● EXERCISE PROMPT: Print each of the entries exactly, leaving nothing out.

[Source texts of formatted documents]

* * *

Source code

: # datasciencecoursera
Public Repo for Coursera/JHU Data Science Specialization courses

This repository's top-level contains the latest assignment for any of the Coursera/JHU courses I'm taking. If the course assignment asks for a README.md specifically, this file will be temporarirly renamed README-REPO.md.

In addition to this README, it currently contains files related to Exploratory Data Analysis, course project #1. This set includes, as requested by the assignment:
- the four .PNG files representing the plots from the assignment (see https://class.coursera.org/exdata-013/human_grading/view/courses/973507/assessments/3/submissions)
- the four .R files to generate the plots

* * *

● RESPONSE TO THIS EXERCISE:
Source code

: # datasciencecoursera
Public Repo for Coursera/JHU Data Science Specialization courses

This repository's top-level contains the latest assignment for any of the Coursera/JHU courses I'm taking. If the course assignment asks for a README.md specifically, this file will be temporarirly renamed README-REPO.md.

In addition to this README, it currently contains files related to Exploratory Data Analysis, course project #1. This set includes, as requested by the assignment:
- the four .PNG files representing the plots from the assignment (see https://class.coursera.org/exdata-013/human_grading/view/courses/973507/assessments/3/submissions)
- the four .R files to generate the plots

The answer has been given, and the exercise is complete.